On the SS Leo, sailors routed the tired men to various ladders and stairs below decks. Bud’s company went to the number 4 hold about 5 levels down, to 4-E. Lightbulbs hung from the ceiling of the room that spanned the width, so the room was perhaps 60 by 15 feet with a wooden stairway that landed sidewise in the center. Ten picnic style tables were arranged down the room and hammocks and life jackets stacked on the sides. The exhausted soldiers dropped their duffel bags on the deck, dragged them to one side, and laid down to get some more rest. The ambitious men fixed hammocks. Toilet facilities were accessible, but distant from quarters and insufficient. They were aboard a troopship meant to shuttle thousands from England to France in less than a day. By the time she left port most of the men were still sleeping. Soon after they departed Southampton the soldiers from each berthing area fetched pots of food and dinnerware.
In 2006 I attended a reunion of men who had partaken of the midday meal that December 24. Bill Moomey called it “inedible slop.” Several books have been written about the SS Leopoldville on its final trip across the Channel and the meal has been described many ways, but few of the narratives agree on exactly what it was. Possibilities: bread pudding, stew, cornbread, greasy mutton, and a few descriptions containing bathroom curse words. Some men were certain the pot contained fish.
Bill Moomey said he didn’t eat any of the meal, but others did. Bill said with pride that he never got seasick. Once onto the Channel the ship began to roll with the waves and Bill said some of the men vomited. Seasickness added to the vomit and the odor of the food. Bill left the quarters below for the upper deck and fresh air. The air was fresh, but cold. All the while Bud stayed behind, perhaps seasick. No one knows for sure. Perhaps he too went above deck but gathered with a different group. Bill was fairly sure Bud remained below when the torpedo struck the ship at 5:55 pm.

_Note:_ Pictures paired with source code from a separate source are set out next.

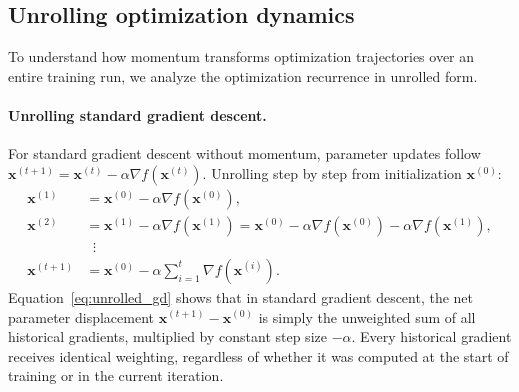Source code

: \subsection{Unrolling optimization dynamics}
\label{sec:unrolling_gd_momentum}

To understand how momentum transforms optimization trajectories over an entire training run, we analyze the optimization recurrence in unrolled form.

\paragraph{Unrolling standard gradient descent.}
For standard gradient descent without momentum, parameter updates follow $\mathbf{x}^{(t+1)} = \mathbf{x}^{(t)} - \alpha \nabla f(\mathbf{x}^{(t)})$. Unrolling step by step from initialization $\mathbf{x}^{(0)}$:
\begin{align}
\mathbf{x}^{(1)} &= \mathbf{x}^{(0)} - \alpha \nabla f(\mathbf{x}^{(0)}), \nonumber \\
\mathbf{x}^{(2)} &= \mathbf{x}^{(1)} - \alpha \nabla f(\mathbf{x}^{(1)}) = \mathbf{x}^{(0)} - \alpha \nabla f(\mathbf{x}^{(0)}) - \alpha \nabla f(\mathbf{x}^{(1)}), \nonumber \\
&\;\;\vdots \nonumber \\
\mathbf{x}^{(t+1)} &= \mathbf{x}^{(0)} - \alpha \sum_{i=1}^t \nabla f(\mathbf{x}^{(i)}).
\label{eq:unrolled_gd}
\end{align}
Equation~\eqref{eq:unrolled_gd} shows that in standard gradient descent, the net parameter displacement $\mathbf{x}^{(t+1)} - \mathbf{x}^{(0)}$ is simply the unweighted sum of all historical gradients, multiplied by constant step size $-\alpha$. Every historical gradient receives identical weighting, regardless of whether it was computed at the start of training or in the current iteration.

The men of the 262nd Infantry Regiment had been training together for at least a year in Arkansas and Alabama before their month in England. They knew how to behave if they were on a sinking ship. Various witnesses said that a loudspeaker voice assured them the ship would not sink and that help was on the way. The men could see the lights of Cherbourg, France, from their vantage on the upper deck of the SS Leo. Shore was closer than 6 miles.
Those who could find life preservers helped each other tie the ribbons. The preservers looked like 2 large teabags fastened in 2 places along one side. Your head went between the ribbons and the bags hung front and back. Along the edges were several ribbons and these needed to be tied.